Mentre Olympia prende forma, ogni pennellata diventa un
dialogo silenzioso tra loro. Manet non cerca di
idealizzarla: dipinge le sue imperfezioni con una
devozione che è quasi un atto d’amore. Victorine, dal
canto suo, si offre senza riserve, mostrando le sue
intimità che vanno oltre la carne. Quando Manet dipinge
il nastrino nero al collo di Victorine è come se stesse
accarezzando quella sensualità con le sue stesse mani,
quando aggiunge il gatto nero ai piedi del letto,
simbolo della sua libertà selvaggia, è un omaggio alla
sua essenza indomabile.
Olympia non è solo un
dipinto, ma un manifesto della loro ribellione. Quando
il dipinto è completato, si guardano in silenzio. “È
perfetta,” dice Manet, ma nei suoi occhi c’è qualcosa di
più: gratitudine, forse, per aver trovato in Victorine
la musa che poteva incarnare la sua visione. “No,”
risponde lei, con un sorriso malizioso. “Sono io.”
Quando Olympia viene esposta al Salon del 1865,
Parigi esplode. La tela, di grandi dimensioni, domina la
sala, ma non per la sua bellezza: è un affronto, una
sfida. La nudità di Victorine, illuminata da una luce
violenta che la rende quasi merce in vetrina, è lontana
dalle Veneri idealizzate di Tiziano. Il suo sguardo
diretto, limpido e senza vergogna, sembra accusare ogni
spettatore. La serva di colore con i fiori, il gatto
nero, il nastrino al collo: ogni dettaglio urla che
Olympia è una prostituta, e che non ha intenzione di
nasconderlo.
Il pubblico è furioso. Le critiche
piovono come grandine: “Indecente”, “volgare”, “un
insulto alla morale”. Una donna tenta di colpire la tela
con un ombrello, mentre gli uomini sussurrano indignati,
incapaci di accettare che una prostituta reale,
riconoscibile come Victorine Meurent, sia esposta come
un’opera d’arte.
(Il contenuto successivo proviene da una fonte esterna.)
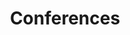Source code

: ---
title: Conferences
layout: collection
permalink: /conference/
taxonomy: conference
entries_layout: grid
classes: wide
---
La direzione del Salon, sopraffatta,
sposta il dipinto in un angolo seminascosto, poi lo
relega al Salon des Refusés, dove i “rifiutati” trovano
rifugio. Ma lo scandalo non si placa. Manet, che aveva
previsto le reazioni ma forse non la loro ferocia, è
scosso, ma Victorine no. “Lascia che strillino,” gli
dice, ridendo. “Hanno paura di guardarsi allo specchio.”
Victorine continua la sua vita dissoluta, posando
per Manet in altre opere come La cantante di strada, ma
Olympia rimane il loro capolavoro condiviso, un grido di
libertà che sfida il tempo. Non cerca redenzione, né
approvazione. Vive come vuole, senza rimorsi, fino a
quando la sua storia si perde nei vicoli di Parigi.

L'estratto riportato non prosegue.